[Your objective]:
Scan the records for the string "DefaultAgentExecutor" and copy every line that holds it.
------------------------------------------------------------------------
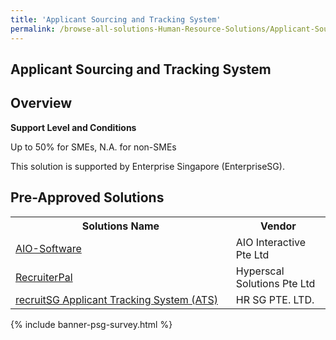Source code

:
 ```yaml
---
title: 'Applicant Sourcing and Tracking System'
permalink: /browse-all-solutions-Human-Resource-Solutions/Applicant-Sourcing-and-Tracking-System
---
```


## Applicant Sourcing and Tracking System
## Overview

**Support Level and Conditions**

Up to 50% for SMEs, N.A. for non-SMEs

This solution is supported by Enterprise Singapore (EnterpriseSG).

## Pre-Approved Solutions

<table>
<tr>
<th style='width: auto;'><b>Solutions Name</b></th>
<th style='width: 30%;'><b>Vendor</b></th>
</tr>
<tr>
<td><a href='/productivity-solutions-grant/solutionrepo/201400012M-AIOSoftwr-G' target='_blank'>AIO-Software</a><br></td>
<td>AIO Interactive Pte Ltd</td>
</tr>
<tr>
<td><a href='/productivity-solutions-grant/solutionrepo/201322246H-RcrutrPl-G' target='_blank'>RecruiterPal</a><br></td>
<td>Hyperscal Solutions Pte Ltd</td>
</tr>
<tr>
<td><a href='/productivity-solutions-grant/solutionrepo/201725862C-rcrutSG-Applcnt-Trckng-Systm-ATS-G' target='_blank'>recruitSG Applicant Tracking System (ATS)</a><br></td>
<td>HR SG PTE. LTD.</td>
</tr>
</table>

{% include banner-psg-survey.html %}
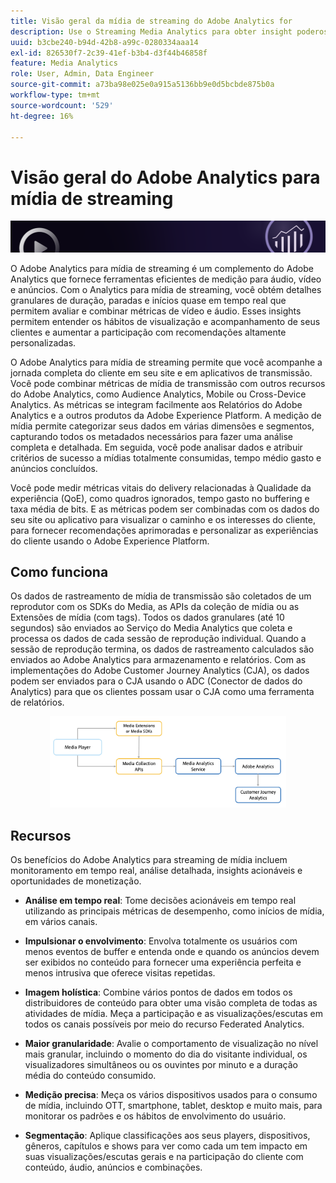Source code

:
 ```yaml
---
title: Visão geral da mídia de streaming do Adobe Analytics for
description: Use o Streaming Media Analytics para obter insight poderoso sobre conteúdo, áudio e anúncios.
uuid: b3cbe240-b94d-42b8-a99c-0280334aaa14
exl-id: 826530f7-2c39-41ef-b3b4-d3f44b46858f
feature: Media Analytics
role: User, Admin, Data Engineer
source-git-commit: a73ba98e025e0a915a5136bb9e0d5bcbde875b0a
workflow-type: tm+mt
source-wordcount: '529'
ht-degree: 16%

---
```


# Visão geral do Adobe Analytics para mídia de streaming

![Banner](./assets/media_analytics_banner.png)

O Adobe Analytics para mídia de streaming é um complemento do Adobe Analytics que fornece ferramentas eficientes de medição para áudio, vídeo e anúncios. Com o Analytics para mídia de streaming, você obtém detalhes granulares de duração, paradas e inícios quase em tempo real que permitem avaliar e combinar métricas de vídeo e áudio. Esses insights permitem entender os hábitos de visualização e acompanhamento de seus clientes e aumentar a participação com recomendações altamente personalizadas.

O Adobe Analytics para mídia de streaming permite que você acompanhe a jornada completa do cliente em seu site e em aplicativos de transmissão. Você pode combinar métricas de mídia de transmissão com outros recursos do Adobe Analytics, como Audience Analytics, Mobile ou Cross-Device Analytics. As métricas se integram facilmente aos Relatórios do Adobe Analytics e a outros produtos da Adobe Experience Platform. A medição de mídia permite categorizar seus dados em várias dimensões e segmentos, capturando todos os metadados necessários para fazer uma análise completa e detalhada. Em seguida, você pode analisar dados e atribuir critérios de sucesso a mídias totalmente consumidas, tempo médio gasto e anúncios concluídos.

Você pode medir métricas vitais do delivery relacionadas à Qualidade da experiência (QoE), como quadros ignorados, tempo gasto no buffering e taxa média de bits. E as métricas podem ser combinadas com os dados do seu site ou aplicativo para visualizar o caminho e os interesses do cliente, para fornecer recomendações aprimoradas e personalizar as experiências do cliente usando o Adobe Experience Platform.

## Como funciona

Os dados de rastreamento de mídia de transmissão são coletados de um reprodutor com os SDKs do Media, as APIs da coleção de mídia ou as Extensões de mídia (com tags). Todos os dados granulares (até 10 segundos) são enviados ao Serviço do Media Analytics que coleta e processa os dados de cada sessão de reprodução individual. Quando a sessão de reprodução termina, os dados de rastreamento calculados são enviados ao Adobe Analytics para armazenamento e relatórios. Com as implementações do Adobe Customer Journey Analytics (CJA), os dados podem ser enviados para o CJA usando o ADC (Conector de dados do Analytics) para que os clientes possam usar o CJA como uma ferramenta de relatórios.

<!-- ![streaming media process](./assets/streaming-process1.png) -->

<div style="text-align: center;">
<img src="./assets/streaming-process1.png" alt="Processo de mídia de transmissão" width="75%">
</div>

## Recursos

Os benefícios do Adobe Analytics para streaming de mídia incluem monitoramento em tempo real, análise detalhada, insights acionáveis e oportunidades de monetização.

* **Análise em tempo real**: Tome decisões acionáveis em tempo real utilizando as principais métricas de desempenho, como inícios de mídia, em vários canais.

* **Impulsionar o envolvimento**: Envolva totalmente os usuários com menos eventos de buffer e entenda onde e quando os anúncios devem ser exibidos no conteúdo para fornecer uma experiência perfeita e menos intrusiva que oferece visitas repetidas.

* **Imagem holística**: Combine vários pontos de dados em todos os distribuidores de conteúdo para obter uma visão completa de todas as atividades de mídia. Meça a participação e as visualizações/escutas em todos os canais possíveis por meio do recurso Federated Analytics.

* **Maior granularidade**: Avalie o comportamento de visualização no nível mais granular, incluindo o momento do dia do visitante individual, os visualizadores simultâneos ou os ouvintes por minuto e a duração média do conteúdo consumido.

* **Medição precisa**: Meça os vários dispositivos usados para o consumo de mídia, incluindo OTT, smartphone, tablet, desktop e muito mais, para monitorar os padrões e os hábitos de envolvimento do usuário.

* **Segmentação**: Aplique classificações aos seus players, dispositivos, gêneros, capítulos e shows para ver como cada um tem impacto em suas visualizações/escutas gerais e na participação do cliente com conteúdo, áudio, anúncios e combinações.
------------------------------------------------------------------------
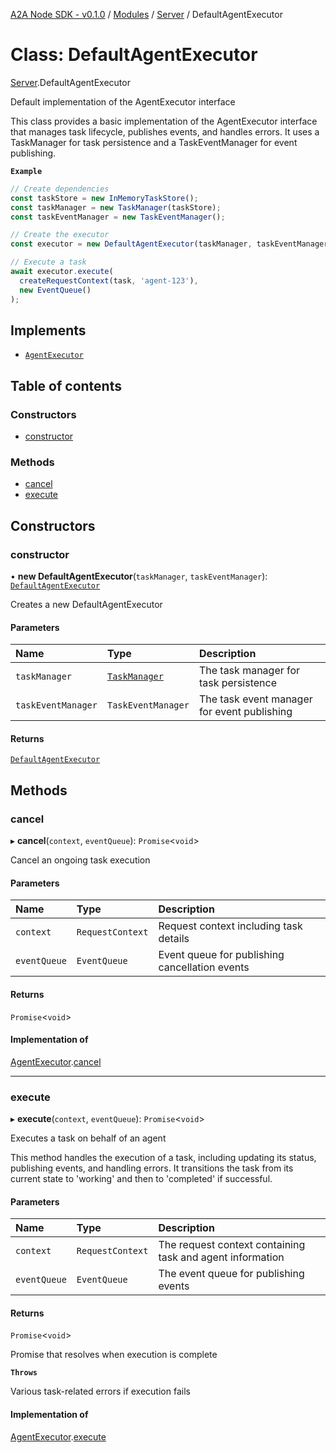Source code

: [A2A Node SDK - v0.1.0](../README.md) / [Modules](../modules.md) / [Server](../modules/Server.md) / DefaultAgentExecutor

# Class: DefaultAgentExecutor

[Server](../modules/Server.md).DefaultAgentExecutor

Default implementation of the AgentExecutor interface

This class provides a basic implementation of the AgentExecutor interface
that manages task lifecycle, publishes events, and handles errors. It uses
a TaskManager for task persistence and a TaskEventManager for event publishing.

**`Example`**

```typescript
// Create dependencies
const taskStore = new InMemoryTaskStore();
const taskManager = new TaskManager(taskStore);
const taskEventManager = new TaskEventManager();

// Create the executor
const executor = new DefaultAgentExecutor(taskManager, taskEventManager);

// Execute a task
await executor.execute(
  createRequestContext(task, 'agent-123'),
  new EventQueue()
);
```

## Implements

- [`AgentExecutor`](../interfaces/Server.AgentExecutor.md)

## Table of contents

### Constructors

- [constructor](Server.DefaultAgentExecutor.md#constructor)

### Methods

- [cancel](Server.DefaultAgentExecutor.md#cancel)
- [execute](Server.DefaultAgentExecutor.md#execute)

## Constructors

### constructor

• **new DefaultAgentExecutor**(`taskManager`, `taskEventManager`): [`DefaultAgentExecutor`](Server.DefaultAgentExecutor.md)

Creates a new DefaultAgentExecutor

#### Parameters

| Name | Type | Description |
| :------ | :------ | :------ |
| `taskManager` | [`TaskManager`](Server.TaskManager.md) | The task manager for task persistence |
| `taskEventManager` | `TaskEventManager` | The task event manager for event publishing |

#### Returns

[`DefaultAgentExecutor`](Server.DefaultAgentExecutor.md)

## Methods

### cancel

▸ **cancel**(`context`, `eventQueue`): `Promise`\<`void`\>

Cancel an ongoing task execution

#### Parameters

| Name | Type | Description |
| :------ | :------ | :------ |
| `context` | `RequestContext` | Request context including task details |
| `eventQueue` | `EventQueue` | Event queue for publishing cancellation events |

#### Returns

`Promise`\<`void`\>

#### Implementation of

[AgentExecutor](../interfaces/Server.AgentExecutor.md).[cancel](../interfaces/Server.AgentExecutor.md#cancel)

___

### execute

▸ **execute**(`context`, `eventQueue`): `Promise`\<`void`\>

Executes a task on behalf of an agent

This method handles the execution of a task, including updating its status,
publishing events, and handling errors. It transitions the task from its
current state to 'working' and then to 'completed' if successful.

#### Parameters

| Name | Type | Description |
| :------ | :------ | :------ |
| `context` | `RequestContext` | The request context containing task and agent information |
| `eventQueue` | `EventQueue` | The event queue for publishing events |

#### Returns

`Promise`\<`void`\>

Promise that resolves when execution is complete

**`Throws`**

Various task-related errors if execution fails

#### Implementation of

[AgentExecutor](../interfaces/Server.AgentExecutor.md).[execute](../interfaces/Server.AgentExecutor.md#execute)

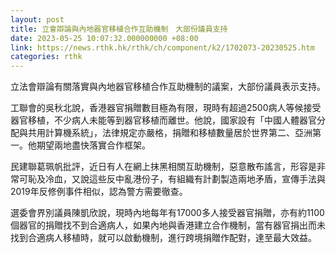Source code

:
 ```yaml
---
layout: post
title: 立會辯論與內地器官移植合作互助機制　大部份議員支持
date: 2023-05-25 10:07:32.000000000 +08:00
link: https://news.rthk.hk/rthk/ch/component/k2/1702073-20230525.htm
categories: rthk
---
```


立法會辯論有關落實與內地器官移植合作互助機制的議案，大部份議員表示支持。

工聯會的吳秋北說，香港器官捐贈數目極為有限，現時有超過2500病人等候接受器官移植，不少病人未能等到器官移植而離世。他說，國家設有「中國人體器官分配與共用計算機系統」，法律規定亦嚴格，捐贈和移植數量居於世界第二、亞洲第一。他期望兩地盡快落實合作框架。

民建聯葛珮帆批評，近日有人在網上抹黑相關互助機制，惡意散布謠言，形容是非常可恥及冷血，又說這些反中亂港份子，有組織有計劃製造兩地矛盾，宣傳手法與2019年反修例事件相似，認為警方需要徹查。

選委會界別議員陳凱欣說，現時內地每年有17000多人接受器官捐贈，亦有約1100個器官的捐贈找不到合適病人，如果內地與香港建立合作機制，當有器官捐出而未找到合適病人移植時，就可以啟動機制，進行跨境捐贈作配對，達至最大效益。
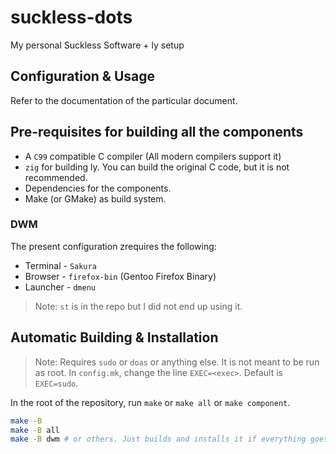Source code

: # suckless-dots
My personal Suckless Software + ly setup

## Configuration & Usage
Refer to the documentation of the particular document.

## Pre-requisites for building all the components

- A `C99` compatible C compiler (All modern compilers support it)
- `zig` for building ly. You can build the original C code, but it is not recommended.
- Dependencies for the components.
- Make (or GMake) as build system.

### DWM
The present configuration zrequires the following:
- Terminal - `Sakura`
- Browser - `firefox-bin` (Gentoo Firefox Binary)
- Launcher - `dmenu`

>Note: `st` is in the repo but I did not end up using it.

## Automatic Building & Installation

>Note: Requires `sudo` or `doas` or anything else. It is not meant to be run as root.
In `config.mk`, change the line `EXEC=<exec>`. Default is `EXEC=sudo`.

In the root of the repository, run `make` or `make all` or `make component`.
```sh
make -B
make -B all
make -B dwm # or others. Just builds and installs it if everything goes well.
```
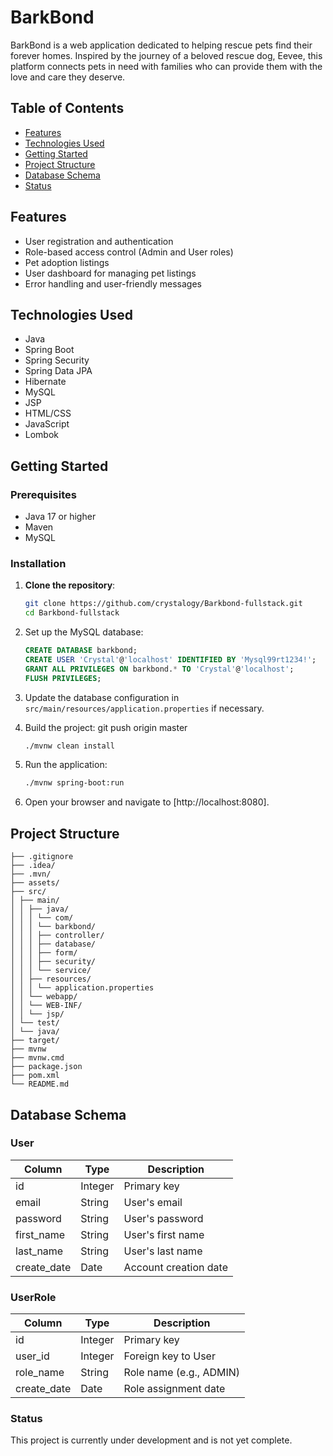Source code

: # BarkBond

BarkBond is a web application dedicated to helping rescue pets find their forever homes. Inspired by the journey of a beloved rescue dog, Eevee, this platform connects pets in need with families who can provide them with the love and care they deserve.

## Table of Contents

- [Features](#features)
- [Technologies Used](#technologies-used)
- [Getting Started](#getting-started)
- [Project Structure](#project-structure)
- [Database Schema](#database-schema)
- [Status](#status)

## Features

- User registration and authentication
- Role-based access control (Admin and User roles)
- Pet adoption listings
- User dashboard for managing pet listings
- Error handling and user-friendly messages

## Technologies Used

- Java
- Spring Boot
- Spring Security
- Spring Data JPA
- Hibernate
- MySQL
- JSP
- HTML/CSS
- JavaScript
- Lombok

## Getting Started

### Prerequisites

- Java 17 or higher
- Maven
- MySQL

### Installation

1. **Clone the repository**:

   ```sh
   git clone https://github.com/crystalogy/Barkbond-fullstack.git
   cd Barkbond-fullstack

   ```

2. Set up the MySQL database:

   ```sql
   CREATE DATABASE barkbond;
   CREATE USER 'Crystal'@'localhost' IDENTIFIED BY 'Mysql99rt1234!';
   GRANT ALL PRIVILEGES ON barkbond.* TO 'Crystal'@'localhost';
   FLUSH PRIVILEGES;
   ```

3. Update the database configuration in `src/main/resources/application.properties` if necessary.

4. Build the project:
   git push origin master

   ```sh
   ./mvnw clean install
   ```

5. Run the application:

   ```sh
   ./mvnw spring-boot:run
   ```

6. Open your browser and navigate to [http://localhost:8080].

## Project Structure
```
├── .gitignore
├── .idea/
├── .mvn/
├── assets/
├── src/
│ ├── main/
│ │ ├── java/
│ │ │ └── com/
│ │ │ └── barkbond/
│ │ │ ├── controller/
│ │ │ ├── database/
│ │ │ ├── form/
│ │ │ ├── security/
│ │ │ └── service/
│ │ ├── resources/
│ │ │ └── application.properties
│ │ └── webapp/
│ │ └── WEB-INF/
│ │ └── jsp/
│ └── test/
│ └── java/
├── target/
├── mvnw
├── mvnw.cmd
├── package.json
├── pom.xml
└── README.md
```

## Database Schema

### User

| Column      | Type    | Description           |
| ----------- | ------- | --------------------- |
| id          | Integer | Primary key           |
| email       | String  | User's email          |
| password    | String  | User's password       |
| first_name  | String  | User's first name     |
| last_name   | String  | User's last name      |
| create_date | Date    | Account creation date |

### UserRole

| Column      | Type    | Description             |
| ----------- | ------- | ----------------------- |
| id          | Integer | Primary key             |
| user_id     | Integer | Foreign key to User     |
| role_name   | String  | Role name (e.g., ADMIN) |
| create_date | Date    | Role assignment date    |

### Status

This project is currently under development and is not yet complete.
------------------------------------------------------------------------
[Solution to this problem]:
: [A2A Node SDK - v0.1.0](../README.md) / [Modules](../modules.md) / [Server](../modules/Server.md) / DefaultAgentExecutor
# Class: DefaultAgentExecutor
[Server](../modules/Server.md).DefaultAgentExecutor
const executor = new DefaultAgentExecutor(taskManager, taskEventManager);
- [constructor](Server.DefaultAgentExecutor.md#constructor)
- [cancel](Server.DefaultAgentExecutor.md#cancel)
- [execute](Server.DefaultAgentExecutor.md#execute)
• **new DefaultAgentExecutor**(`taskManager`, `taskEventManager`): [`DefaultAgentExecutor`](Server.DefaultAgentExecutor.md)
Creates a new DefaultAgentExecutor
[`DefaultAgentExecutor`](Server.DefaultAgentExecutor.md)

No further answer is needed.